## Your objective:
Give the data again exactly, stopping after the "- /instance/WP19_rr125413" line.

[Saved data entries]
##########

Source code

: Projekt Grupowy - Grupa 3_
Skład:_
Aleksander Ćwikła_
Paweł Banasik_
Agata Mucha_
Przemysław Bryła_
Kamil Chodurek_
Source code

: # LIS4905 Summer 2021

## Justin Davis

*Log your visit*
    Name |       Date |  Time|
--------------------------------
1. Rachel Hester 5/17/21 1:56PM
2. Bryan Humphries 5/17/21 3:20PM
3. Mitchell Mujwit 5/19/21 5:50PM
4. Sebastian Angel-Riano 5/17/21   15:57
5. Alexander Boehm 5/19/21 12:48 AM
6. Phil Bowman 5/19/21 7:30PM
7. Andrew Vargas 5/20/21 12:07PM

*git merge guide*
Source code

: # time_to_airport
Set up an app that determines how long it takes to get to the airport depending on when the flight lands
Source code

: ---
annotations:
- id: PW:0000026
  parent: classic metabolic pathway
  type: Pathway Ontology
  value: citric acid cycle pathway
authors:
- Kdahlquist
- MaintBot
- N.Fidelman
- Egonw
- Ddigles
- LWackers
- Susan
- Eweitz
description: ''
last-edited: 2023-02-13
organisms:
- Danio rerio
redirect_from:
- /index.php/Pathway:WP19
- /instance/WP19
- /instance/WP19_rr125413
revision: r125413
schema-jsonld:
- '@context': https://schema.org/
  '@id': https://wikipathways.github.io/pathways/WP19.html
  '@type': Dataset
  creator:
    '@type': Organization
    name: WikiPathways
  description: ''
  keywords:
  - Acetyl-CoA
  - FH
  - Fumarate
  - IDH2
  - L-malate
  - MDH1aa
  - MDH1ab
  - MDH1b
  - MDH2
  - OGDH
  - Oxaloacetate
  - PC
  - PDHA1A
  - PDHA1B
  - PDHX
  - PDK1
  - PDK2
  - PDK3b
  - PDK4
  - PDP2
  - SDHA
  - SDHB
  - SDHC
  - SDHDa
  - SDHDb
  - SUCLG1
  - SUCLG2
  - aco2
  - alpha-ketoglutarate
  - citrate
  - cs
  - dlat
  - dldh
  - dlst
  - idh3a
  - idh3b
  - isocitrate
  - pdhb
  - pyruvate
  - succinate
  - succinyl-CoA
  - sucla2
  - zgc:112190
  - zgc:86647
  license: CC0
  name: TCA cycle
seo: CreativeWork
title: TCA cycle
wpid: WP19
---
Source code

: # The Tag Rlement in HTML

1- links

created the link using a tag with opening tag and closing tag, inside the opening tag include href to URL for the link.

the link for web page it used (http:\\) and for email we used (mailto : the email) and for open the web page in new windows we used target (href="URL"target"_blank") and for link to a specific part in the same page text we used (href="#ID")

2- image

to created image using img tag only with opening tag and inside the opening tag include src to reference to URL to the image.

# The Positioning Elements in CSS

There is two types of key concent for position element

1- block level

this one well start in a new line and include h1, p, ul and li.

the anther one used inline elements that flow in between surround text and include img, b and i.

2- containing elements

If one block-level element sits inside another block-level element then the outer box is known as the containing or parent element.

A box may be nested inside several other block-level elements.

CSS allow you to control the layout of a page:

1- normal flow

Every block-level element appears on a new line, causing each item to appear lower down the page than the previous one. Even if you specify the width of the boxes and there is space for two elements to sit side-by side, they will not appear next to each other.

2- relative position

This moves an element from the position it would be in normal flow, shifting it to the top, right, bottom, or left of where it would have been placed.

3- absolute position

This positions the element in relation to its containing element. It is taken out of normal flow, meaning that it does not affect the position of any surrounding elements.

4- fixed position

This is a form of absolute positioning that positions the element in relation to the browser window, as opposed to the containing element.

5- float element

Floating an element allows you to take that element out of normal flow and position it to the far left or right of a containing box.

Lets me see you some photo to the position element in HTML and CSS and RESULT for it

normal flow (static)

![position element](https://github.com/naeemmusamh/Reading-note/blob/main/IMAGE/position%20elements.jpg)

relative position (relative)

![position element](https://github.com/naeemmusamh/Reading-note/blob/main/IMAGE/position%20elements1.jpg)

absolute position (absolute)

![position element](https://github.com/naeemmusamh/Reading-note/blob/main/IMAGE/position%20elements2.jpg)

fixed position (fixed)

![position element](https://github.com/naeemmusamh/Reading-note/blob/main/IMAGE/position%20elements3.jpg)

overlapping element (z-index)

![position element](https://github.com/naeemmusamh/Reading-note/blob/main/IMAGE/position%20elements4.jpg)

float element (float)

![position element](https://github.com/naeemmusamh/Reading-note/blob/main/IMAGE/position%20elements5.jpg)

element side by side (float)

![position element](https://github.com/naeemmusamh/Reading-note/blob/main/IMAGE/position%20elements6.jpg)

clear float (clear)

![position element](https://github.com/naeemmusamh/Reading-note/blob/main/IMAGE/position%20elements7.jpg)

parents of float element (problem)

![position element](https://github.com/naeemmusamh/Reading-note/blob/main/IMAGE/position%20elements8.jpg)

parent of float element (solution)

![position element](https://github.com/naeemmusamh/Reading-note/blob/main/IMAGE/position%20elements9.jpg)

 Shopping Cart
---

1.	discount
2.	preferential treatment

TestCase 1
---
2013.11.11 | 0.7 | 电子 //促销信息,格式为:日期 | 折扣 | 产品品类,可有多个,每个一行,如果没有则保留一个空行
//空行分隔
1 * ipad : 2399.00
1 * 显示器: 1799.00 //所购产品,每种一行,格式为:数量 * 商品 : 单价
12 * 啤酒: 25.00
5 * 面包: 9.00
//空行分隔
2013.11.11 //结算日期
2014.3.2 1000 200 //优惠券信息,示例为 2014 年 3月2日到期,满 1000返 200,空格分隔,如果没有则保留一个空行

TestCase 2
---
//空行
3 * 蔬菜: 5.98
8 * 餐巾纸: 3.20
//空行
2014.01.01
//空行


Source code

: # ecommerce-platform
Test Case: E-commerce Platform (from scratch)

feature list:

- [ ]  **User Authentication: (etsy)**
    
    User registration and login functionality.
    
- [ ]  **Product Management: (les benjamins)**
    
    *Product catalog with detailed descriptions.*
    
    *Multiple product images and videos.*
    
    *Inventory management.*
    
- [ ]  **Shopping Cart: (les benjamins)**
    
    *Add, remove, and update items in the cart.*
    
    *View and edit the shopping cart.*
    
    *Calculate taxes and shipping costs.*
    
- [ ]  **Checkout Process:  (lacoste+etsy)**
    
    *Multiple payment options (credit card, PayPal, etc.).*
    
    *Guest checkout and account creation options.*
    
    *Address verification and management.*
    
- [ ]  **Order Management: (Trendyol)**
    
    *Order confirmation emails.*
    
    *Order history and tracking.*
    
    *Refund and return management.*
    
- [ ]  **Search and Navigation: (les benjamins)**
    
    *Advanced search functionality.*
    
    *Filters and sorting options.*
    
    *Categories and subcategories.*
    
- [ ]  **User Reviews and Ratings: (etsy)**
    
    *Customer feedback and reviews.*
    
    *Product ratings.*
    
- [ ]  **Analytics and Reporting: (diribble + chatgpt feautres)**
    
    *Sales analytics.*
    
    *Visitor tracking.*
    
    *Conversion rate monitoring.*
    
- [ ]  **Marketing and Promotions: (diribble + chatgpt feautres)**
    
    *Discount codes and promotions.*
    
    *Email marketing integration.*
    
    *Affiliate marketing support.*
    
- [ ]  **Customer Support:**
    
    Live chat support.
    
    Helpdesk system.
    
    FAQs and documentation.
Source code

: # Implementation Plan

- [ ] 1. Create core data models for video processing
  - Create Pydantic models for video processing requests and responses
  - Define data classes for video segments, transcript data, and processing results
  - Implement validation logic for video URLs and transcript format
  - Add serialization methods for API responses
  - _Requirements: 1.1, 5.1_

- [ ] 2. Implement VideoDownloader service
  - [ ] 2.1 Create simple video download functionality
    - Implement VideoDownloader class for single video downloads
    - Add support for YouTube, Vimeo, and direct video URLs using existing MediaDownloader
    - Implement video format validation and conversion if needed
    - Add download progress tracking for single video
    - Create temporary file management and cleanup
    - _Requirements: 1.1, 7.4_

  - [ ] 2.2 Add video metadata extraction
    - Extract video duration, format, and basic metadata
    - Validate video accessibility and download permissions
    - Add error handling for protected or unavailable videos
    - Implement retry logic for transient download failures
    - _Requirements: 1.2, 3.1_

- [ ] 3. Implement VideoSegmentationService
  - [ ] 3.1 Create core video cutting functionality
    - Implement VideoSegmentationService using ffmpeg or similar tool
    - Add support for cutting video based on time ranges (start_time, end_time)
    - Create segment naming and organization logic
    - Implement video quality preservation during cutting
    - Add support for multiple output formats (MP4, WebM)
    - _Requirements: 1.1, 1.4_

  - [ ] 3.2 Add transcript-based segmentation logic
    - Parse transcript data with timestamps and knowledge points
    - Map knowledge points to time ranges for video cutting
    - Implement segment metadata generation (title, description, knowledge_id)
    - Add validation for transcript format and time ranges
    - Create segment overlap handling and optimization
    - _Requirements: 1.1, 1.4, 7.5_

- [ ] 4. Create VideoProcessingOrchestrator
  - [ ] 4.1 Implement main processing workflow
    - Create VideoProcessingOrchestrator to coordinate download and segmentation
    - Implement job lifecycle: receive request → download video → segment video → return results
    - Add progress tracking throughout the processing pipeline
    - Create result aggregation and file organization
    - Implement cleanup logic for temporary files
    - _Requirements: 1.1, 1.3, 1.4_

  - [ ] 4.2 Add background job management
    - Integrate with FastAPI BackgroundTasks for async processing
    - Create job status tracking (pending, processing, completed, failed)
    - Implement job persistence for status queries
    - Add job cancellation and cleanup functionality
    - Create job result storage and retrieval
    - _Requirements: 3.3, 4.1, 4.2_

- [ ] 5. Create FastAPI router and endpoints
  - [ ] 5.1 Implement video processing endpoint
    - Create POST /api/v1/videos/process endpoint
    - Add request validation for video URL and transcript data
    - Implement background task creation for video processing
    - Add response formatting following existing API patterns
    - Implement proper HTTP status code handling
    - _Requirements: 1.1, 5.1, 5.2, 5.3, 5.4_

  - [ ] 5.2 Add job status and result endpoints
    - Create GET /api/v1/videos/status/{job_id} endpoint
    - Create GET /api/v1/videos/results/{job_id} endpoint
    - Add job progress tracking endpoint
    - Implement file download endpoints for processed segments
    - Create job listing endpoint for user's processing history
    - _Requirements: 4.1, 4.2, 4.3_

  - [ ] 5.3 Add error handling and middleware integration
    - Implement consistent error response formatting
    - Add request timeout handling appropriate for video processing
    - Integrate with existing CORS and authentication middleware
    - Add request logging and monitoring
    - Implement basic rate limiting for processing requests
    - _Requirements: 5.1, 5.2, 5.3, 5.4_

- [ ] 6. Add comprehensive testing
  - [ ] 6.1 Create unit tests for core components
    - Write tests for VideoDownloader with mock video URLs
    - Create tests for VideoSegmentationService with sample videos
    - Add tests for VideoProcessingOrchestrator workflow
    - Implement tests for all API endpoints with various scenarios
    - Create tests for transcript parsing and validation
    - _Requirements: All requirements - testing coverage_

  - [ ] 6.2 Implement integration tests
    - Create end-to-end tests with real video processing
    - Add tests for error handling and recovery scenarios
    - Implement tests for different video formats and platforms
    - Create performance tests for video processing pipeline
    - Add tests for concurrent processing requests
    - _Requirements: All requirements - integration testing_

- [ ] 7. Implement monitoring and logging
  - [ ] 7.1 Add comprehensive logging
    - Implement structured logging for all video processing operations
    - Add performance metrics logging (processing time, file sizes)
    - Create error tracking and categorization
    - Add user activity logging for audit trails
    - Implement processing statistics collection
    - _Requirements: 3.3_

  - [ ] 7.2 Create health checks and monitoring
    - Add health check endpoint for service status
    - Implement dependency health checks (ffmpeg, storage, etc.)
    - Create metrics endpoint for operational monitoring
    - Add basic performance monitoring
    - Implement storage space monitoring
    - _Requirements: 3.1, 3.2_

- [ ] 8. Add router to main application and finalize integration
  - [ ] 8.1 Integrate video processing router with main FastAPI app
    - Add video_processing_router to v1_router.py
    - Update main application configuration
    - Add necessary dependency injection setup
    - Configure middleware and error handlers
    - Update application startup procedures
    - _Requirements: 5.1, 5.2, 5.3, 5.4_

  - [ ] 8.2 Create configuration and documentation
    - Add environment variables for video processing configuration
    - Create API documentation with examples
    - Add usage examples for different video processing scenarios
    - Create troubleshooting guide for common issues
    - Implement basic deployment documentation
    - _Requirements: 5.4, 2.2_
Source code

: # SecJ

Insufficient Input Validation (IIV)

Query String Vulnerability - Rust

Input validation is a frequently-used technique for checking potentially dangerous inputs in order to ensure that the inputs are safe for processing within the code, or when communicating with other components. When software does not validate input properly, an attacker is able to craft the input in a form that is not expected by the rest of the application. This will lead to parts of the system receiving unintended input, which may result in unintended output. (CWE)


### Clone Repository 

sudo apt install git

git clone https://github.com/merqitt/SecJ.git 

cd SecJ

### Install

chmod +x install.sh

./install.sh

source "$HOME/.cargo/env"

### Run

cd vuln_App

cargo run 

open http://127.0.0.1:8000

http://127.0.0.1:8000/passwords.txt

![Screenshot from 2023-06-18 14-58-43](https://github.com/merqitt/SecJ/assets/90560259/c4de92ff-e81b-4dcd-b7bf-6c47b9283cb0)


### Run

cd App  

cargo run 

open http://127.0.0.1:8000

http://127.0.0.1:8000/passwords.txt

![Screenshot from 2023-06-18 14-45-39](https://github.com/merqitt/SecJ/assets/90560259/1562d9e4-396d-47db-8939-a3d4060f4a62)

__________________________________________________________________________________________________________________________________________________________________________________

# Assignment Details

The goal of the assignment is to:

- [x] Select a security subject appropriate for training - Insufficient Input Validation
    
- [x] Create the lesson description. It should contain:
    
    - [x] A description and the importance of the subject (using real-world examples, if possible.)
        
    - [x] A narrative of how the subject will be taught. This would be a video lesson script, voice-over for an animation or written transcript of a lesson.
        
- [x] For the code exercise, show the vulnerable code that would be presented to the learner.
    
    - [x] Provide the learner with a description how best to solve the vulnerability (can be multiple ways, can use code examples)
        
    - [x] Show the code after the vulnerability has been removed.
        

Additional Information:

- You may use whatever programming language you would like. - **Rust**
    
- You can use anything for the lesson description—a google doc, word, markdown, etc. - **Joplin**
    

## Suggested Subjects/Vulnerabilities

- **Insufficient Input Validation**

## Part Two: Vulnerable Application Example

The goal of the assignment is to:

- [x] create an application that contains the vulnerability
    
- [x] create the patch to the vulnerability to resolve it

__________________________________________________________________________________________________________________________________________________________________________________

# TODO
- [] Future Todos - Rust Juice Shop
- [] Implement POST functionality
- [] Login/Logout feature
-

##########

## The completed task:
Source code

: Projekt Grupowy - Grupa 3_
Skład:_
Aleksander Ćwikła_
Paweł Banasik_
Agata Mucha_
Przemysław Bryła_
Kamil Chodurek_
Source code

: # LIS4905 Summer 2021

## Justin Davis

*Log your visit*
    Name |       Date |  Time|
--------------------------------
1. Rachel Hester 5/17/21 1:56PM
2. Bryan Humphries 5/17/21 3:20PM
3. Mitchell Mujwit 5/19/21 5:50PM
4. Sebastian Angel-Riano 5/17/21   15:57
5. Alexander Boehm 5/19/21 12:48 AM
6. Phil Bowman 5/19/21 7:30PM
7. Andrew Vargas 5/20/21 12:07PM

*git merge guide*
Source code

: # time_to_airport
Set up an app that determines how long it takes to get to the airport depending on when the flight lands
Source code

: ---
annotations:
- id: PW:0000026
  parent: classic metabolic pathway
  type: Pathway Ontology
  value: citric acid cycle pathway
authors:
- Kdahlquist
- MaintBot
- N.Fidelman
- Egonw
- Ddigles
- LWackers
- Susan
- Eweitz
description: ''
last-edited: 2023-02-13
organisms:
- Danio rerio
redirect_from:
- /index.php/Pathway:WP19
- /instance/WP19
- /instance/WP19_rr125413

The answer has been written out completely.